>>>>
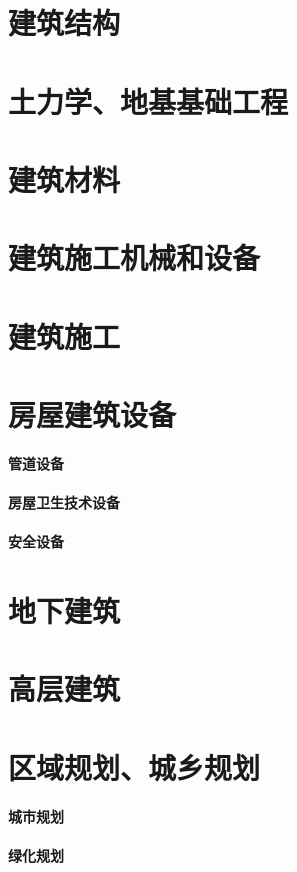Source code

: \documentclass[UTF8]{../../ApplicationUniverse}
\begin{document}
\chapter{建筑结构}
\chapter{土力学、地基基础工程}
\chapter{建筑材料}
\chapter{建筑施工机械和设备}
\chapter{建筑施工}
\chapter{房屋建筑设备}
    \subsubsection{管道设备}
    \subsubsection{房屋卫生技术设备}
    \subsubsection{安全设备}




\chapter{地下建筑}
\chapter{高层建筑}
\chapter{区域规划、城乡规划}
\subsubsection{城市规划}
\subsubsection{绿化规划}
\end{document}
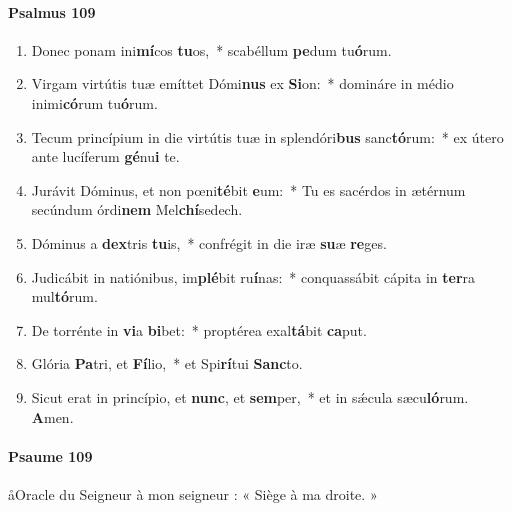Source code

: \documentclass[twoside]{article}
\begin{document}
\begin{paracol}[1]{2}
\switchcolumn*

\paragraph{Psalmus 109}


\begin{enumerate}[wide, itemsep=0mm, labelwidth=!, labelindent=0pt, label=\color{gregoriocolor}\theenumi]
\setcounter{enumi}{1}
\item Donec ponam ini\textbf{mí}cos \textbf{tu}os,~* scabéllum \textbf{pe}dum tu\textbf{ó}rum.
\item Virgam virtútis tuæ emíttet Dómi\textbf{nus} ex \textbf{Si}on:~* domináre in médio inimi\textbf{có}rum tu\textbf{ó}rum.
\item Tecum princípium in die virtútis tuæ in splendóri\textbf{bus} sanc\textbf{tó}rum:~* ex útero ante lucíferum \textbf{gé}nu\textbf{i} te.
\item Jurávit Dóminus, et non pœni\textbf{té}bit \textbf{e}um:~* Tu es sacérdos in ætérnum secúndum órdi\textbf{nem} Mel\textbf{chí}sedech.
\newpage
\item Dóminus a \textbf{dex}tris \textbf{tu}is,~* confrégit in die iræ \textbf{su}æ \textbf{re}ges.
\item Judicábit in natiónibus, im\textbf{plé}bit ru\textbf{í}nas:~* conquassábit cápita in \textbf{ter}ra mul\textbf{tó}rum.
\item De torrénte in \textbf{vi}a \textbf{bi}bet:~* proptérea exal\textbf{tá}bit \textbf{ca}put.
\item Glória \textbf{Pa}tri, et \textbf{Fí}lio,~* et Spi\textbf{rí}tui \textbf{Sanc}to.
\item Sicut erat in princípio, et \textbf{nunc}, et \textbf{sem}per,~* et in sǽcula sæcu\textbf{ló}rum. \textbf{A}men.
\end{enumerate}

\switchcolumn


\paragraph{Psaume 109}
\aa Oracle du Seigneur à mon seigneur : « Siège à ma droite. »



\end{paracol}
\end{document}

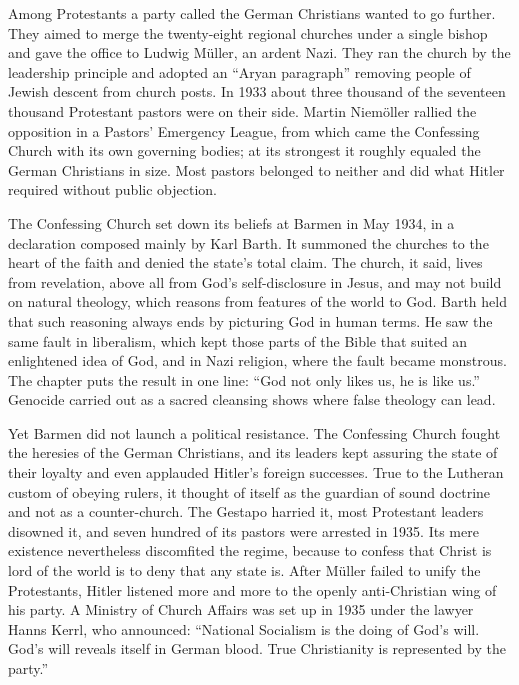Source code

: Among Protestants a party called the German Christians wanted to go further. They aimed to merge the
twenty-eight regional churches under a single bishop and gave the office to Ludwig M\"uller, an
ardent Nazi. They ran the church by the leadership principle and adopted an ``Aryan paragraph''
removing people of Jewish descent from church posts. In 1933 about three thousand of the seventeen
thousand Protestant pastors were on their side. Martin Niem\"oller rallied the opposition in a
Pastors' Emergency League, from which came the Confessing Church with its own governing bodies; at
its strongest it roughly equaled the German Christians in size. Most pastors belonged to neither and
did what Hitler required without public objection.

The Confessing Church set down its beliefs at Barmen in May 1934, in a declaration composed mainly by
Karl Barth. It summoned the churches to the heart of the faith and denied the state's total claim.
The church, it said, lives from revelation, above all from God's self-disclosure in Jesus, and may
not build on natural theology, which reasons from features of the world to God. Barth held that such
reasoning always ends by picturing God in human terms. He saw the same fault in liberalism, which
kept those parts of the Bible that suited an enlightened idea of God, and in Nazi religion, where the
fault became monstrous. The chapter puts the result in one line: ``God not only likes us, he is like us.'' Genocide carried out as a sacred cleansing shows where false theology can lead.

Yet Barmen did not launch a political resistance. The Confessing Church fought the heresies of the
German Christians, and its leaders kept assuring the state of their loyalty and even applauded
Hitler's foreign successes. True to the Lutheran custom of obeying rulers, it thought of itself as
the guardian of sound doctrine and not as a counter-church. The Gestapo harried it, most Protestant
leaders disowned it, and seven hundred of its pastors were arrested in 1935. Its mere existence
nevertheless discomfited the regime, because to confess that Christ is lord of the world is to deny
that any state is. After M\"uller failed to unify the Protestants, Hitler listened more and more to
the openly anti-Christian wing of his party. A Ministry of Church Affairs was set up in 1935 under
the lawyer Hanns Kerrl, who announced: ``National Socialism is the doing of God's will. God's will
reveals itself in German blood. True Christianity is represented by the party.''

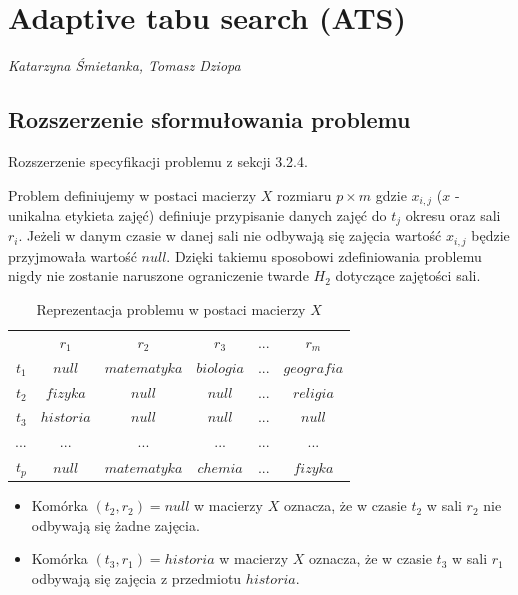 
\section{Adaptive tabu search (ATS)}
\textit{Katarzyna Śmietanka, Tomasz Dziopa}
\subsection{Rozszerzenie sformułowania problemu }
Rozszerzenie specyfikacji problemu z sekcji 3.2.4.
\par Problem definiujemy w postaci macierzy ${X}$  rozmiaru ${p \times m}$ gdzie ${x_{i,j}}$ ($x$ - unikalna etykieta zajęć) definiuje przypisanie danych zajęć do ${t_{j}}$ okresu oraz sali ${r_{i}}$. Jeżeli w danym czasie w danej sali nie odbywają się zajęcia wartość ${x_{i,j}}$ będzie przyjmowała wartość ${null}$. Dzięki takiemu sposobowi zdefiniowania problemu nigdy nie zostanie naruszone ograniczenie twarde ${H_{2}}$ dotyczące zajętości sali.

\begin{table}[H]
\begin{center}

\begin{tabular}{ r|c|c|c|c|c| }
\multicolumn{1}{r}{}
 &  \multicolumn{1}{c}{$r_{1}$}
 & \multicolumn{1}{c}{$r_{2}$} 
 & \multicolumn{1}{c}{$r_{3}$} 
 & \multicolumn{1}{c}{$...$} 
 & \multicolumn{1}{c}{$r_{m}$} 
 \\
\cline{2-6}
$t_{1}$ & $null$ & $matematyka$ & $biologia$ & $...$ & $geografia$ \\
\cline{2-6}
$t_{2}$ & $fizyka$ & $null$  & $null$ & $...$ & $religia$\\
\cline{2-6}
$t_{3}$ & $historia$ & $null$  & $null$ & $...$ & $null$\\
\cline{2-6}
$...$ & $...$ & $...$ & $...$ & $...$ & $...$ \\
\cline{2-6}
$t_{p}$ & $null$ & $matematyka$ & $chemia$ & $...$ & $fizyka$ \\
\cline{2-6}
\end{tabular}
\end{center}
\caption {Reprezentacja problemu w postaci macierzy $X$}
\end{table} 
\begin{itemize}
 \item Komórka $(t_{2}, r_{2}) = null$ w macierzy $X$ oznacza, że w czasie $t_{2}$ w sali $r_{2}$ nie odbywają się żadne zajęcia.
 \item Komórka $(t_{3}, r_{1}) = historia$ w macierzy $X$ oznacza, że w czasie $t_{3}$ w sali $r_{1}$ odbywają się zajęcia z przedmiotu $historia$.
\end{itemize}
<<<<
# Assignment:
An exact copy of the entries from the line containing "się żadne zajęcia." through the last line is the expected answer.

# Output of the task:
 \item Komórka $(t_{2}, r_{2}) = null$ w macierzy $X$ oznacza, że w czasie $t_{2}$ w sali $r_{2}$ nie odbywają się żadne zajęcia.
 \item Komórka $(t_{3}, r_{1}) = historia$ w macierzy $X$ oznacza, że w czasie $t_{3}$ w sali $r_{1}$ odbywają się zajęcia z przedmiotu $historia$.
\end{itemize}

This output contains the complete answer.